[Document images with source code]
• • •

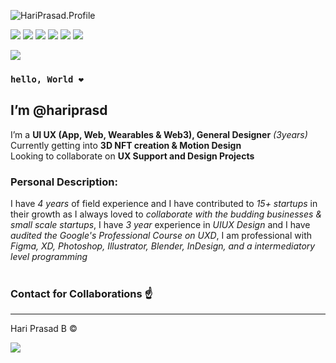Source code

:   ![HariPrasad.Profile](https://lh3.googleusercontent.com/gzW78oVu39S54V81hTl5Yr6WnFuO9mi2r8uiU9FVa-E0ISD4kemcasEOJF3nC7oc_6RQRqz6blliQx9BjptY=w1922-h938) <br>
  
[![](https://lh4.googleusercontent.com/SYVH6l5jlMOkL4ZBVrZ4RYJHQjr4XkdPOTt5mkDmAOwj9sAC5sOncDFHEhmY7EIsk0v-HwVf2GxFpEObrhjz=w1922-h938)](https://www.facebook.com/hriprasd)
[![](https://lh5.googleusercontent.com/cBqEmW-KJxRFacO7qz2W36DSxUeUb3BFv1fWBuEZXcyx9Cp6YYaZL9n3WYZpnI7m7dCE-_FjFabJAbrkcy77=w1163-h938)](https://instagram.com/haripras.d)
[![](https://lh5.googleusercontent.com/6VQBYh0zszN13jux9-2o9X_AZNOQckjbXY3D1tdSvLLJEGWYxDNVr3grGZoTKosee9_kzzveJT9sT5N4TEAp=w1163-h938)](https://wa.me/c/919345160259)
[![](https://lh3.googleusercontent.com/_YrvEkcd0GL--IIytuuCF3VVYoT5CJjir-l8LbTX1Yv1FxGp7nqV2wMmt9-gPF51XChdxr2uA8ivmI-m6FaJ=w1163-h938)](https://www.behance.net/hariprasd)
[![](https://lh6.googleusercontent.com/PAfEBeEF8vHUv7LsHHgQYah6Ho_dF_zeLilbZxxyYCaPOyql83FWL2iJVmeQCn1fgqcnWMt_T-xz6Pmrv95_=w1163-h938)](https://twitter.com/haripras_d)
[![](https://lh4.googleusercontent.com/corGwzT7TC6CPc0T4i0IxPIkRtGX8iHRTBC8yKsYd8pF_J0HM8u8qg37PsOrcPyfEFVcSdteLoyCcqSzyWz1=w1163-h9388)](https://www.linkedin.com/in/hari-prasd/)
<br>

[![](https://lh6.googleusercontent.com/0d9KaC-qm818Qs52aCOM8okSaVpNYTK7KVHjYQhIQ8l21Sl306jVeCYYBP1ADuTUPtApFdgwSxfA5wr0z8_t=w1922-h938)](https://drive.google.com/drive/folders/14ikSuvyYcKh3odfntSc-SAc77GHmYFGX?usp=sharing)
### `hello, World ❤️`<br>
## I’m **@hariprasd** <br>
 I’m a **UI UX (App, Web, Wearables & Web3), General Designer** *(3years)* <br>
 Currently getting into **3D NFT creation & Motion Design** <br>
 Looking to collaborate on **UX Support and Design Projects** <br>

### **Personal Description:** <br>

I have *4 years* of field experience and I have contributed to *15+ startups* in their growth as I always loved to *collaborate with the budding businesses & small scale startups*,
I have *3 year* experience in *UIUX Design* and I have *audited the Google's Professional Course on UXD*, I am professional with *Figma, XD, Photoshop, Illustrator, Blender, InDesign, and a intermediatory level programming* <br><br>
### **Contact for Collaborations ☝️**<br>

------
Hari Prasad B © <br>

[![](https://lh3.googleusercontent.com/4VUtYuFTcc3kE8OqK0zZXKUB3VEsmYSQo5CCkkfRdOg3BuS6_MBnQWL1x7-aJn9Z2_u9kyn-_3_BmZvkMjMO=w1922-h938)](#)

• • •

Display each line of the data where "experience" occurs.

◆ SOLUTION TO THIS EXERCISE
I have *4 years* of field experience and I have contributed to *15+ startups* in their growth as I always loved to *collaborate with the budding businesses & small scale startups*,
I have *3 year* experience in *UIUX Design* and I have *audited the Google's Professional Course on UXD*, I am professional with *Figma, XD, Photoshop, Illustrator, Blender, InDesign, and a intermediatory level programming* <br><br>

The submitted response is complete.